С тех пор прошло три месяца и шесть дней. Сегодня в первый раз им овладел страх. Он знал, конечно, что сегодня воскресенье. По воскресеньям на дворе тихо, а в подвале — словно в могиле. Никто не закричит, не засмеется. Окошечко высоко, заложено саженными поленьями, но Гекш может, если ему вздумается, приоткрыть его шестом, может проветрить помещение. Окно шесть дней в неделю соединяет его с людьми. Люди наверху кричат, смеются. Слов он почти не улавливает, но эти звуки так же необходимы ему, как телу — пища и вода. На дворе гремят колеса, стучат копытами лошади — это ему и необходимо. Вот и все его развлечения. Позавчера за поленьями, должно быть, совсем близко, плакала какая-то женщина. Она плакала, а он улыбался, ему было хорошо. Всякий, у кого горе, должен выплакаться у этой поленницы. И тогда он, Гекш, не будет так одинок. Он будет знать, что и наверху есть несчастные. А то он уже стал забывать об этом. Но они есть. Позавчера под окном плакала какая-то женщина. Это было в пятницу. В воскресенье никто не заплачет, не закричит, не засмеется. Телеги не громыхают, копыта не стучат, и потому в воскресенье Гекшу грустно и тяжело.

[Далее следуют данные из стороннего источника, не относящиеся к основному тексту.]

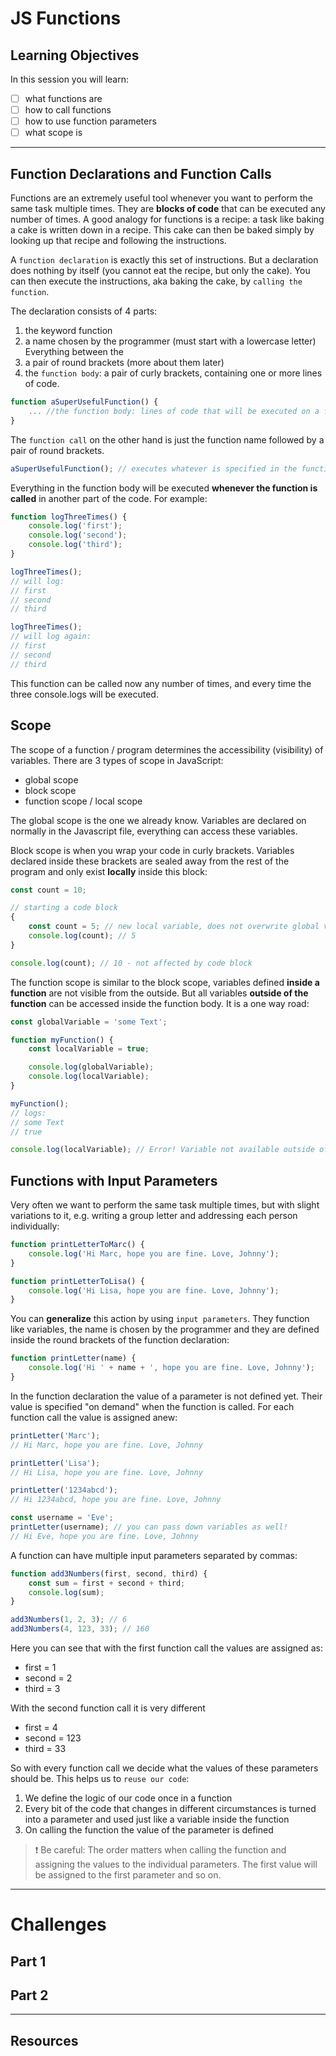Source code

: # JS Functions

## Learning Objectives

In this session you will learn:

- [ ] what functions are
- [ ] how to call functions
- [ ] how to use function parameters
- [ ] what scope is

---

## Function Declarations and Function Calls

Functions are an extremely useful tool whenever you want to perform the same task multiple times.
They are **blocks of code** that can be executed any number of times. A good analogy for functions
is a recipe: a task like baking a cake is written down in a recipe. This cake can then be baked
simply by looking up that recipe and following the instructions.

A `function declaration` is exactly this set of instructions. But a declaration does nothing by
itself (you cannot eat the recipe, but only the cake). You can then execute the instructions, aka
baking the cake, by `calling the function`.

The declaration consists of 4 parts:

1. the keyword function
2. a name chosen by the programmer (must start with a lowercase letter) Everything between the
3. a pair of round brackets (more about them later)
4. the `function body`: a pair of curly brackets, containing one or more lines of code.

```js
function aSuperUsefulFunction() {
	... //the function body: lines of code that will be executed on a function call
}
```

The `function call` on the other hand is just the function name followed by a pair of round
brackets.

```js
aSuperUsefulFunction(); // executes whatever is specified in the function declaration.
```

Everything in the function body will be executed **whenever the function is called** in another part
of the code. For example:

```js
function logThreeTimes() {
	console.log('first');
	console.log('second');
	console.log('third');
}

logThreeTimes();
// will log:
// first
// second
// third

logThreeTimes();
// will log again:
// first
// second
// third
```

This function can be called now any number of times, and every time the three console.logs will be
executed.

## Scope

The scope of a function / program determines the accessibility (visibility) of variables. There are
3 types of scope in JavaScript:

- global scope
- block scope
- function scope / local scope

The global scope is the one we already know. Variables are declared on normally in the Javascript
file, everything can access these variables.

Block scope is when you wrap your code in curly brackets. Variables declared inside these brackets
are sealed away from the rest of the program and only exist **locally** inside this block:

```js
const count = 10;

// starting a code block
{
	const count = 5; // new local variable, does not overwrite global variable
	console.log(count); // 5
}

console.log(count); // 10 - not affected by code block
```

The function scope is similar to the block scope, variables defined **inside a function** are not
visible from the outside. But all variables **outside of the function** can be accessed inside the
function body. It is a one way road:

```js
const globalVariable = 'some Text';

function myFunction() {
	const localVariable = true;

	console.log(globalVariable);
	console.log(localVariable);
}

myFunction();
// logs:
// some Text
// true

console.log(localVariable); // Error! Variable not available outside of function
```

## Functions with Input Parameters

Very often we want to perform the same task multiple times, but with slight variations to it, e.g.
writing a group letter and addressing each person individually:

```js
function printLetterToMarc() {
	console.log('Hi Marc, hope you are fine. Love, Johnny');
}

function printLetterToLisa() {
	console.log('Hi Lisa, hope you are fine. Love, Johnny');
}
```

You can **generalize** this action by using `input parameters`. They function like variables, the
name is chosen by the programmer and they are defined inside the round brackets of the function
declaration:

```js
function printLetter(name) {
	console.log('Hi ' + name + ', hope you are fine. Love, Johnny');
}
```

In the function declaration the value of a parameter is not defined yet. Their value is specified
"on demand" when the function is called. For each function call the value is assigned anew:

```js
printLetter('Marc');
// Hi Marc, hope you are fine. Love, Johnny

printLetter('Lisa');
// Hi Lisa, hope you are fine. Love, Johnny

printLetter('1234abcd');
// Hi 1234abcd, hope you are fine. Love, Johnny

const username = 'Eve';
printLetter(username); // you can pass down variables as well!
// Hi Eve, hope you are fine. Love, Johnny
```

A function can have multiple input parameters separated by commas:

```js
function add3Numbers(first, second, third) {
	const sum = first + second + third;
	console.log(sum);
}

add3Numbers(1, 2, 3); // 6
add3Numbers(4, 123, 33); // 160
```

Here you can see that with the first function call the values are assigned as:

- first = 1
- second = 2
- third = 3

With the second function call it is very different

- first = 4
- second = 123
- third = 33

So with every function call we decide what the values of these parameters should be. This helps us
to `reuse our code`:

1. We define the logic of our code once in a function
2. Every bit of the code that changes in different circumstances is turned into a parameter and used
   just like a variable inside the function
3. On calling the function the value of the parameter is defined

> ❗️ Be careful: The order matters when calling the function and assigning the values to the
> individual parameters. The first value will be assigned to the first parameter and so on.

---

# Challenges

## Part 1

## Part 2

---

## Resources

```

```
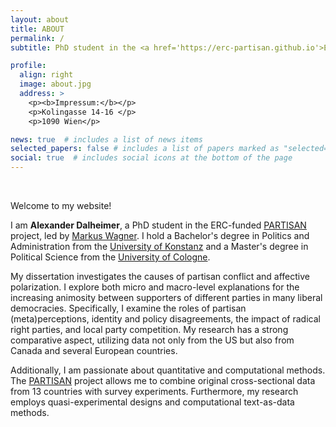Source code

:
 ```yaml
---
layout: about
title: ABOUT
permalink: /
subtitle: PhD student in the <a href='https://erc-partisan.github.io'>ERC-PARTISAN</a> project at the <a href='https://staatswissenschaft.univie.ac.at/en/'>Department of Government</a>, <a href='https://www.univie.ac.at/en'>University of Vienna</a>

profile:
  align: right
  image: about.jpg
  address: >
    <p><b>Impressum:</b></p>
    <p>Kolingasse 14-16 </p>
    <p>1090 Wien</p>

news: true  # includes a list of news items
selected_papers: false # includes a list of papers marked as "selected={true}"
social: true  # includes social icons at the bottom of the page
---
```


<br/>

Welcome to my website!

I am <b>Alexander Dalheimer</b>, a PhD student in the ERC-funded <a href='https://erc-partisan.github.io'>PARTISAN</a> project, led by <a href='https://www.wagnermarkus.net'>Markus Wagner</a>. I hold a Bachelor's degree in Politics and Administration from the <a href='https://www.polver.uni-konstanz.de/en/'>University of Konstanz</a> and a Master's degree in Political Science from the <a href='https://politik.uni-koeln.de/en/'>University of Cologne</a>.

My dissertation investigates the causes of partisan conflict and affective polarization. I explore both micro and macro-level explanations for the increasing animosity between supporters of different parties in many liberal democracies. Specifically, I examine the roles of partisan (meta)perceptions, identity and policy disagreements, the impact of radical right parties, and local party competition. My research has a strong comparative aspect, utilizing data not only from the US but also from Canada and several European countries.

Additionally, I am passionate about quantitative and computational methods. The <a href='https://erc-partisan.github.io'>PARTISAN</a> project allows me to combine original cross-sectional data from 13 countries with survey experiments. Furthermore, my research employs quasi-experimental designs and computational text-as-data methods.

<!-- Empty line -->
<br/>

Он положил гребень в коробочку и взял ножницы, другой рукой ухватил бороду, вытянул ее как следует, потом прижал к груди. Борода была длинная, до нижней пуговицы. Он зажал бороду между пальцами и подстриг снизу. Состриженные волосы положил в коробочку, ножницы — на стол, потом взял гребень и стал расчесывать бороду. После этого вычистил гребень, волосы упали в коробку. Положив гребень на стол, рядом с ножницами, он съежился на стуле.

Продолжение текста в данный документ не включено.